Le ton est cru, rêche, dénué de toute forme de filtre ou de considération esthétique. La romancière exploite tous les pouvoirs de l’écriture de soi et de la littérature pour trouver sa vérité, s’extirper du statut honni de victime et peut-être même, si possible, entamer une forme de guérison, en dépit des jugements ou de la colère qu’elle pourrait soulever. « Parce que ce sont ces récits qui me gardent en vie, ceux dont je creuse le sens et interroge les acquis. Parce que cette place qui m’est propre et ma vision qui la porte ne peuvent s’encombrer à l’infini de ce qu’en penseront les autres. Ce livre est le mien et c’est de l’écrire pour moi qui assure ma survie. »

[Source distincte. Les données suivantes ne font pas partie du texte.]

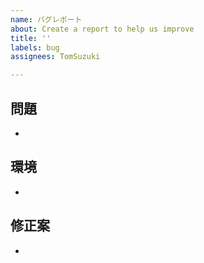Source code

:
 ```yaml
---
name: バグレポート
about: Create a report to help us improve
title: ''
labels: bug
assignees: TomSuzuki

---
```


## 問題
- 

## 環境
- 

## 修正案
-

Par sa cadence haletante, le roman rend tangible la douleur vive d’une femme dont les jours s’enchaînent en ne laissant que rarement voir l’éclat du ciel, comme une suite de vague déferlant sans pitié, sans possibilité de reprendre son souffle, et ce, jusqu’aux toutes dernières pages.
Désordonné, rempli de détails vains, transpirant l’apitoiement, Les détournements agace autant qu’il fascine. Portée par le rythme désinvolte et vorace de ceux qui ont quelque chose à prouver, cette mise à nue détonne par son absence totale de clichés, par sa colère brandie à bout de bras et par une authenticité déstabilisante qui renvoie le lecteur à ses propres contradictions et autres préjugés internalisés. Un exercice dont le ressac ne devrait pas éclipser le courage.
Marie Demers participera à une table ronde sur « La thérapie par l’écriture », le 22 novembre au SLM, en plus d’offrir des séances de dédicaces les 22, 24 et 25 novembre.